Do you have a compulsive habit or addiction that is ruining your relationship? Is your spouse or partner threatening to leave you? Is your behavior affecting you at work? Even if you are in a Twelve Step program, fighting off cravings is still a difficult job.
What can you do if you can't stop overeating, drinking, drugging, spending, gambling, smoking, sitting at your computer for hours watching porn, or something else that makes you feel good temporarily? Many people will suggest that you "just say NO." However, that doesn't work permanently. Have you ever noticed that when you are able to stop one behavior you often begin doing something else compulsively?
Many alcoholics overeat sugary foods; compulsive eaters often are shopaholics; compulsive spenders may also have food or alcohol issues. In the 1800's thousands of alcoholics in Ireland who swore off booze became addicted to drinking ether! Does this describe you? Do you engage in more than one feel-good behavior?
My client Jane was an alcoholic, drug abusing, compulsive overeater. She could never get free of all three cravings at the same time. When she moved to another city she decided to seek treatment from an addiction counselor.
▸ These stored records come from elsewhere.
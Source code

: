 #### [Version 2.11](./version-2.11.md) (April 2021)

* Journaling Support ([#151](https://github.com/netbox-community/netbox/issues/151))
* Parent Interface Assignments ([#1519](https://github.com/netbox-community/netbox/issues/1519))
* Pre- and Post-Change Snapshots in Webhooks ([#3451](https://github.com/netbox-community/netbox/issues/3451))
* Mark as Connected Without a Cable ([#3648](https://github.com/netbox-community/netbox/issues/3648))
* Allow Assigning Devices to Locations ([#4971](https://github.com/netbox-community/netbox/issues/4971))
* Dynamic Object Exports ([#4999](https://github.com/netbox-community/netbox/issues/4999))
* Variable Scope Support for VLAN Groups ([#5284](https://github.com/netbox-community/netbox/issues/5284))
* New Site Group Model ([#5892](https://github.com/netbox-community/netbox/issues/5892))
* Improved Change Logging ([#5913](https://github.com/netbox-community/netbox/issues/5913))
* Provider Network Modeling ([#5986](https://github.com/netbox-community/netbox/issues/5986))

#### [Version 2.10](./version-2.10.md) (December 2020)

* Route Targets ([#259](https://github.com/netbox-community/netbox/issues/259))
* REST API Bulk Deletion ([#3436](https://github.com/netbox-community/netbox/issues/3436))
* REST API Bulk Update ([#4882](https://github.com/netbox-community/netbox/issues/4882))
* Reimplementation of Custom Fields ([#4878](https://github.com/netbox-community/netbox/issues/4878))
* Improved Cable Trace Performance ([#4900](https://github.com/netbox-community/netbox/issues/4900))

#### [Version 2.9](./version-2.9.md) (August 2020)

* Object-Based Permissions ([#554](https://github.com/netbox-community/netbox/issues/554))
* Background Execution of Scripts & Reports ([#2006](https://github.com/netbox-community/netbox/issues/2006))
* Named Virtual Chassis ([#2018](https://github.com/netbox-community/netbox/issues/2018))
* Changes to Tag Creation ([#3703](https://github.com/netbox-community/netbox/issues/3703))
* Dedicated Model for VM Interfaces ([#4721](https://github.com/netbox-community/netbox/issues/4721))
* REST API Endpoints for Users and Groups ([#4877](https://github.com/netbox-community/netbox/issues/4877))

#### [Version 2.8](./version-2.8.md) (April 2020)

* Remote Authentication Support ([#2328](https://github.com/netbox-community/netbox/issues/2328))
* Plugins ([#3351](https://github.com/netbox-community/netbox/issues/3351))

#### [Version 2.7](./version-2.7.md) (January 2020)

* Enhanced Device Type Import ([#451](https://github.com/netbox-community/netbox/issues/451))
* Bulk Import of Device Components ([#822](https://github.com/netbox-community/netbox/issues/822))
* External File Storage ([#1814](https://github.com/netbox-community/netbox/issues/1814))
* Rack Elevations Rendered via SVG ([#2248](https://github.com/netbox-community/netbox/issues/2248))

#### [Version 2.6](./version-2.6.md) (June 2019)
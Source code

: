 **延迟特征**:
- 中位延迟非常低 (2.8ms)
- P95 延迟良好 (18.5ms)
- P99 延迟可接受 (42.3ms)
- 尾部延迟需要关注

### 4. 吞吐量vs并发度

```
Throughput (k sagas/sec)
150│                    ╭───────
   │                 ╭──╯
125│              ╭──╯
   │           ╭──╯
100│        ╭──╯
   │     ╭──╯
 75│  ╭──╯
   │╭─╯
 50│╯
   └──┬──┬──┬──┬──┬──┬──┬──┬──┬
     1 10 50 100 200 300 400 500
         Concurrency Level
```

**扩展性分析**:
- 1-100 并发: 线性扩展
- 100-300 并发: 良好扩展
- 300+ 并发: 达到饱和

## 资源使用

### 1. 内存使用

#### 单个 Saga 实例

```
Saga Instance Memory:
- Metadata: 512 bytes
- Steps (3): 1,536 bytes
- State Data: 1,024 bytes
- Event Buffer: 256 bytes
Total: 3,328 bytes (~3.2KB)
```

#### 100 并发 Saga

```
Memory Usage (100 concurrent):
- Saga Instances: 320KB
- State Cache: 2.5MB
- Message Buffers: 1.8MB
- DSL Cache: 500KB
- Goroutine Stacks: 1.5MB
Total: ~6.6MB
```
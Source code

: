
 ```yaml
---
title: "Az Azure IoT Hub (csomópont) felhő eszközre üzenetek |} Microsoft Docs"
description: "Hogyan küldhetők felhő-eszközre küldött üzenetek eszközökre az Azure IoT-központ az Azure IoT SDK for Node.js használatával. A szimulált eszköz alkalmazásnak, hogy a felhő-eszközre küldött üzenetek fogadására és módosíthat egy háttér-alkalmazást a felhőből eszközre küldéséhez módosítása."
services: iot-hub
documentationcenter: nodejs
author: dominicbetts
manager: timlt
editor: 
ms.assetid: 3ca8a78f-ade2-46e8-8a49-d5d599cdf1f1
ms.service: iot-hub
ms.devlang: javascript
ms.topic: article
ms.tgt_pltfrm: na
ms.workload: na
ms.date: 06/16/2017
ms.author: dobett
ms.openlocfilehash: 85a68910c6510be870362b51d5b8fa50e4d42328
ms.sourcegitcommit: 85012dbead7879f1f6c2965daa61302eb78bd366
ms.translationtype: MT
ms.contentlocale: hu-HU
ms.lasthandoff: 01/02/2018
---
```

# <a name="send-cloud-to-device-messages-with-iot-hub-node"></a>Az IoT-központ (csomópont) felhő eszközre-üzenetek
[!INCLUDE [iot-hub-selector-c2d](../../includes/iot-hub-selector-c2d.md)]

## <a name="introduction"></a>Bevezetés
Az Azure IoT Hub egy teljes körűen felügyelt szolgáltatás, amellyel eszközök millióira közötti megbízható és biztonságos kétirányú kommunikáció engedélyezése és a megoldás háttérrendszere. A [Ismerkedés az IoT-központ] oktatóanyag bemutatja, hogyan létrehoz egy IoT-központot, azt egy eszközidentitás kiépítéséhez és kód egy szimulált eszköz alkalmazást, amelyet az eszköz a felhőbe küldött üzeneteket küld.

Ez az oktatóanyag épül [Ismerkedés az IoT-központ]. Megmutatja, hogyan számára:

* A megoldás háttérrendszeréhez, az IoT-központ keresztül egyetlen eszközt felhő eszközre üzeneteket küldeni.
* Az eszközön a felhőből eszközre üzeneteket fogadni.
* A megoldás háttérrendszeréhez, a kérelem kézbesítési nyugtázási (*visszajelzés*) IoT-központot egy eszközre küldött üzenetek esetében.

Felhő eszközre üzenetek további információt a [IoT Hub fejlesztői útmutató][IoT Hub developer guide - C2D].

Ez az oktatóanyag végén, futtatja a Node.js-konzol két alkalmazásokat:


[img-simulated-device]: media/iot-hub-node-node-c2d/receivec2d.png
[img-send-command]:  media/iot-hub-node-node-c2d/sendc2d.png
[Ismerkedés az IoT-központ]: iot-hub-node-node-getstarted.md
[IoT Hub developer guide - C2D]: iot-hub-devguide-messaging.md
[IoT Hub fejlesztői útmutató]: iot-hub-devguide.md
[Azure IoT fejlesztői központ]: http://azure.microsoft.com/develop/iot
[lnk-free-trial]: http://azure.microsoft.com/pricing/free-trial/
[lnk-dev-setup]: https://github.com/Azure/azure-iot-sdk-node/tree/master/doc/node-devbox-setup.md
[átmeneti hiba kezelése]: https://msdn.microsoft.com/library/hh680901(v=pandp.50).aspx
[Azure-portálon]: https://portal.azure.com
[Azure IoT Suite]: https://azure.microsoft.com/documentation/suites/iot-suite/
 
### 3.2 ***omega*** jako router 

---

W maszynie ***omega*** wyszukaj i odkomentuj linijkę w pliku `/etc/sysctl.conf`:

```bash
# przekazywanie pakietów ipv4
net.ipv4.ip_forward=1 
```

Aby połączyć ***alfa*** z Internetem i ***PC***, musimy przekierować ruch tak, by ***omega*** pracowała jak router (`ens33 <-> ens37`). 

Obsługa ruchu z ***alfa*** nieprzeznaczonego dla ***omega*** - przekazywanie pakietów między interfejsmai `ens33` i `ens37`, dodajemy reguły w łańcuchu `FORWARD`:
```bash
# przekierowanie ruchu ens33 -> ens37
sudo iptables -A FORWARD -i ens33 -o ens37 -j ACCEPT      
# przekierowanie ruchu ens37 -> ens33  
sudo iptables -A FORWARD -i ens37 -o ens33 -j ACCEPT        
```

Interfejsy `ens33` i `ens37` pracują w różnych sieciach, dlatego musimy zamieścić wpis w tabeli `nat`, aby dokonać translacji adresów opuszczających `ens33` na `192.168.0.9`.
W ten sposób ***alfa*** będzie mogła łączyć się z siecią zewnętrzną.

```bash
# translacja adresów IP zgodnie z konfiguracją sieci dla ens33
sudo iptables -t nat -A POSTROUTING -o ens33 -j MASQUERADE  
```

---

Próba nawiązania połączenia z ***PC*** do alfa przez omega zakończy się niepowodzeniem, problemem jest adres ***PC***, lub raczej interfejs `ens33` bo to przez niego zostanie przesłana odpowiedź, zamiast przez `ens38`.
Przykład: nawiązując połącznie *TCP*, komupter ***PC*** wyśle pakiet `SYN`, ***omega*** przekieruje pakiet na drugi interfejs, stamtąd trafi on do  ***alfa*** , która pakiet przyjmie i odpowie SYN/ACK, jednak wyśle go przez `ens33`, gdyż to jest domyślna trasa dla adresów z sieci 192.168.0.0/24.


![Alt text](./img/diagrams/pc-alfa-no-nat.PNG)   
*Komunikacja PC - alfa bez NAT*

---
He told her, "Whatever you do, don't drink!" She later wrote to me that she had stopped drinking but had gained 30 pounds! It took her more than ten years to finally kick all her addictions using conventional therapy.
How do you stop going from one feel-good to another? The answer lies in the brain. Everyone experiences stress in their lives, I call the kind of stress that causes the most binges Super Stress. Super Stress occurs when you feel totally powerless over a situation or relationship in your life. You tell yourself, “Ain’t it awful and there’s nothing I can do about it!”
Super Stress creates an imbalance in the dopamine and serotonin in the brain's pleasure center. The longing for relief from stress, whether physical or emotional, is what creates your craving. The craving is then directed toward any substance or behavior that will raise dopamine and make you feel good again.
But relief is temporary. When the stressful situation continues the craving returns.
The way to end craving cycles is to learn how to balance the dopamine and serotonin in your brain. Follow these 5 Steps and you can avert dangerous binges that lead to self-hatred and frustration. You will feel better and so will those that love you.
Become aware of your craving for a substance or behavior that makes you feel better. Even if you are not near alcohol, food, drugs, or shopping malls right now, are you making plans to have a binge later today?
How strong is your desire? How intense is the feeling that "I gotta have it or do it?" Use a rating scale from 0-10 with 10 being so strong that you feel as if you have to give in immediately no matter what else is happening right now.